(Stored data)

┏━━

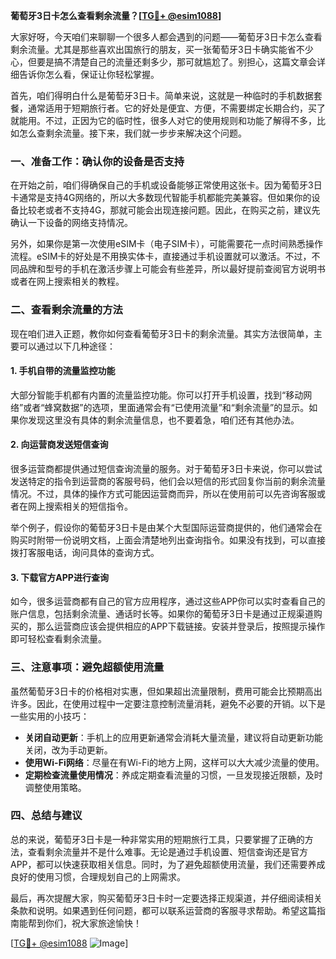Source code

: **葡萄牙3日卡怎么查看剩余流量？[[TG💪+ @esim1088](https://t.me/s/esim1088)]**

大家好呀，今天咱们来聊聊一个很多人都会遇到的问题——葡萄牙3日卡怎么查看剩余流量。尤其是那些喜欢出国旅行的朋友，买一张葡萄牙3日卡确实能省不少心，但要是搞不清楚自己的流量还剩多少，那可就尴尬了。别担心，这篇文章会详细告诉你怎么看，保证让你轻松掌握。

首先，咱们得明白什么是葡萄牙3日卡。简单来说，这就是一种临时的手机数据套餐，通常适用于短期旅行者。它的好处是便宜、方便，不需要绑定长期合约，买了就能用。不过，正因为它的临时性，很多人对它的使用规则和功能了解得不多，比如怎么查剩余流量。接下来，我们就一步步来解决这个问题。

### **一、准备工作：确认你的设备是否支持**

在开始之前，咱们得确保自己的手机或设备能够正常使用这张卡。因为葡萄牙3日卡通常是支持4G网络的，所以大多数现代智能手机都能完美兼容。但如果你的设备比较老或者不支持4G，那就可能会出现连接问题。因此，在购买之前，建议先确认一下设备的网络支持情况。

另外，如果你是第一次使用eSIM卡（电子SIM卡），可能需要花一点时间熟悉操作流程。eSIM卡的好处是不用换实体卡，直接通过手机设置就可以激活。不过，不同品牌和型号的手机在激活步骤上可能会有些差异，所以最好提前查阅官方说明书或者在网上搜索相关的教程。

### **二、查看剩余流量的方法**

现在咱们进入正题，教你如何查看葡萄牙3日卡的剩余流量。其实方法很简单，主要可以通过以下几种途径：

#### **1. 手机自带的流量监控功能**

大部分智能手机都有内置的流量监控功能。你可以打开手机设置，找到“移动网络”或者“蜂窝数据”的选项，里面通常会有“已使用流量”和“剩余流量”的显示。如果你发现这里没有具体的剩余流量信息，也不要着急，咱们还有其他办法。

#### **2. 向运营商发送短信查询**

很多运营商都提供通过短信查询流量的服务。对于葡萄牙3日卡来说，你可以尝试发送特定的指令到运营商的客服号码，他们会以短信的形式回复你当前的剩余流量情况。不过，具体的操作方式可能因运营商而异，所以在使用前可以先咨询客服或者在网上搜索相关的短信指令。

举个例子，假设你的葡萄牙3日卡是由某个大型国际运营商提供的，他们通常会在购买时附带一份说明文档，上面会清楚地列出查询指令。如果没有找到，可以直接拨打客服电话，询问具体的查询方式。

#### **3. 下载官方APP进行查询**

如今，很多运营商都有自己的官方应用程序，通过这些APP你可以实时查看自己的账户信息，包括剩余流量、通话时长等。如果你的葡萄牙3日卡是通过正规渠道购买的，那么运营商应该会提供相应的APP下载链接。安装并登录后，按照提示操作即可轻松查看剩余流量。

### **三、注意事项：避免超额使用流量**

虽然葡萄牙3日卡的价格相对实惠，但如果超出流量限制，费用可能会比预期高出许多。因此，在使用过程中一定要注意控制流量消耗，避免不必要的开销。以下是一些实用的小技巧：

- **关闭自动更新**：手机上的应用更新通常会消耗大量流量，建议将自动更新功能关闭，改为手动更新。
- **使用Wi-Fi网络**：尽量在有Wi-Fi的地方上网，这样可以大大减少流量的使用。
- **定期检查流量使用情况**：养成定期查看流量的习惯，一旦发现接近限额，及时调整使用策略。

### **四、总结与建议**

总的来说，葡萄牙3日卡是一种非常实用的短期旅行工具，只要掌握了正确的方法，查看剩余流量并不是什么难事。无论是通过手机设置、短信查询还是官方APP，都可以快速获取相关信息。同时，为了避免超额使用流量，我们还需要养成良好的使用习惯，合理规划自己的上网需求。

最后，再次提醒大家，购买葡萄牙3日卡时一定要选择正规渠道，并仔细阅读相关条款和说明。如果遇到任何问题，都可以联系运营商的客服寻求帮助。希望这篇指南能帮到你们，祝大家旅途愉快！

[[TG💪+ @esim1088](https://t.me/s/esim1088) ![Image](https://i.postimg.cc/4NQfJmqS/Snipaste-2025-05-13-00-14-12.png)]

┗━━

■ **What the task asks**: Start with the line above that contains "首先，咱们得明白什么是葡萄牙" and stop after the line that contains "#### **1. 手机自带的流量监控功能**". Output those lines exactly, and only those.

■ **Written answer**:
首先，咱们得明白什么是葡萄牙3日卡。简单来说，这就是一种临时的手机数据套餐，通常适用于短期旅行者。它的好处是便宜、方便，不需要绑定长期合约，买了就能用。不过，正因为它的临时性，很多人对它的使用规则和功能了解得不多，比如怎么查剩余流量。接下来，我们就一步步来解决这个问题。

### **一、准备工作：确认你的设备是否支持**

在开始之前，咱们得确保自己的手机或设备能够正常使用这张卡。因为葡萄牙3日卡通常是支持4G网络的，所以大多数现代智能手机都能完美兼容。但如果你的设备比较老或者不支持4G，那就可能会出现连接问题。因此，在购买之前，建议先确认一下设备的网络支持情况。

另外，如果你是第一次使用eSIM卡（电子SIM卡），可能需要花一点时间熟悉操作流程。eSIM卡的好处是不用换实体卡，直接通过手机设置就可以激活。不过，不同品牌和型号的手机在激活步骤上可能会有些差异，所以最好提前查阅官方说明书或者在网上搜索相关的教程。

### **二、查看剩余流量的方法**

现在咱们进入正题，教你如何查看葡萄牙3日卡的剩余流量。其实方法很简单，主要可以通过以下几种途径：

#### **1. 手机自带的流量监控功能**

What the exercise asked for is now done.